>>>
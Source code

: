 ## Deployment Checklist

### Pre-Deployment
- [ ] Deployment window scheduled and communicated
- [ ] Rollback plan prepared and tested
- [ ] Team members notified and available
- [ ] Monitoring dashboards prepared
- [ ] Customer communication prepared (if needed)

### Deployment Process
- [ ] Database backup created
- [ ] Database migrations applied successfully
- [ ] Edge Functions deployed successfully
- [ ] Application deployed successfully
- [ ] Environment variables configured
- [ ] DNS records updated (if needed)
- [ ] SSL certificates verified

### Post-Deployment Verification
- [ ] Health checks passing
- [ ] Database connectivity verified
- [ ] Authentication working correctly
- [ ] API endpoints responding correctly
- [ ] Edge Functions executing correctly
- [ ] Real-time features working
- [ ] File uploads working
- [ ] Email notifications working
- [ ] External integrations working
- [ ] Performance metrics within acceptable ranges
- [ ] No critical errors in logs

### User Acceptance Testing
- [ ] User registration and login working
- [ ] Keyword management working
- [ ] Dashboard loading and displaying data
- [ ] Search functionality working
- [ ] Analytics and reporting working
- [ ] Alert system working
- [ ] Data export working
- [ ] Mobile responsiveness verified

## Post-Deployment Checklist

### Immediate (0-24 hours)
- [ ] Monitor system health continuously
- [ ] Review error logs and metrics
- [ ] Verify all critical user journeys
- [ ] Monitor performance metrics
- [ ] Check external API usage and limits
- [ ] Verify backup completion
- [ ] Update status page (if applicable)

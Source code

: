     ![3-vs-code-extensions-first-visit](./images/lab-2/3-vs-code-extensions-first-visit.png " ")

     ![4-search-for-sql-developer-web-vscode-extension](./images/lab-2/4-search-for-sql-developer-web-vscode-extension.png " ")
<<<
Goal of the exercise>
Please write out every record shown above exactly as it reads.

Solution to this problem>
Source code

: ## Deployment Checklist

### Pre-Deployment
- [ ] Deployment window scheduled and communicated
- [ ] Rollback plan prepared and tested
- [ ] Team members notified and available
- [ ] Monitoring dashboards prepared
- [ ] Customer communication prepared (if needed)

### Deployment Process
- [ ] Database backup created
- [ ] Database migrations applied successfully
- [ ] Edge Functions deployed successfully
- [ ] Application deployed successfully
- [ ] Environment variables configured
- [ ] DNS records updated (if needed)
- [ ] SSL certificates verified

### Post-Deployment Verification
- [ ] Health checks passing
- [ ] Database connectivity verified
- [ ] Authentication working correctly
- [ ] API endpoints responding correctly
- [ ] Edge Functions executing correctly
- [ ] Real-time features working
- [ ] File uploads working
- [ ] Email notifications working
- [ ] External integrations working
- [ ] Performance metrics within acceptable ranges
- [ ] No critical errors in logs

### User Acceptance Testing
- [ ] User registration and login working
- [ ] Keyword management working
- [ ] Dashboard loading and displaying data
- [ ] Search functionality working
- [ ] Analytics and reporting working
- [ ] Alert system working
- [ ] Data export working
- [ ] Mobile responsiveness verified

## Post-Deployment Checklist

### Immediate (0-24 hours)
- [ ] Monitor system health continuously
- [ ] Review error logs and metrics
- [ ] Verify all critical user journeys
- [ ] Monitor performance metrics
- [ ] Check external API usage and limits
- [ ] Verify backup completion
- [ ] Update status page (if applicable)

Source code

:     ![3-vs-code-extensions-first-visit](./images/lab-2/3-vs-code-extensions-first-visit.png " ")

     ![4-search-for-sql-developer-web-vscode-extension](./images/lab-2/4-search-for-sql-developer-web-vscode-extension.png " ")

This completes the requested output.